(INFORMATION GIVEN)

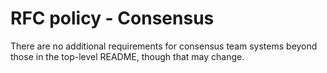 # RFC policy - Consensus

There are no additional requirements for consensus team systems beyond those in the top-level README, though that may change.
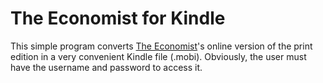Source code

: The Economist for Kindle
========================

This simple program converts [The Economist](www.economist.com/printedition)'s online version of the print edition in a very convenient Kindle file (.mobi). Obviously, the user must have the username and password to access it.
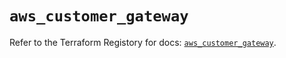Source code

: # `aws_customer_gateway`

Refer to the Terraform Registory for docs: [`aws_customer_gateway`](https://registry.terraform.io/providers/hashicorp/aws/5.11.0/docs/resources/customer_gateway).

(End INFORMATION GIVEN)

PROBLEM DESCRIPTION » In the records above, find each line holding "Economist" and copy it.

REPLY »
: The Economist for Kindle
This simple program converts [The Economist](www.economist.com/printedition)'s online version of the print edition in a very convenient Kindle file (.mobi). Obviously, the user must have the username and password to access it.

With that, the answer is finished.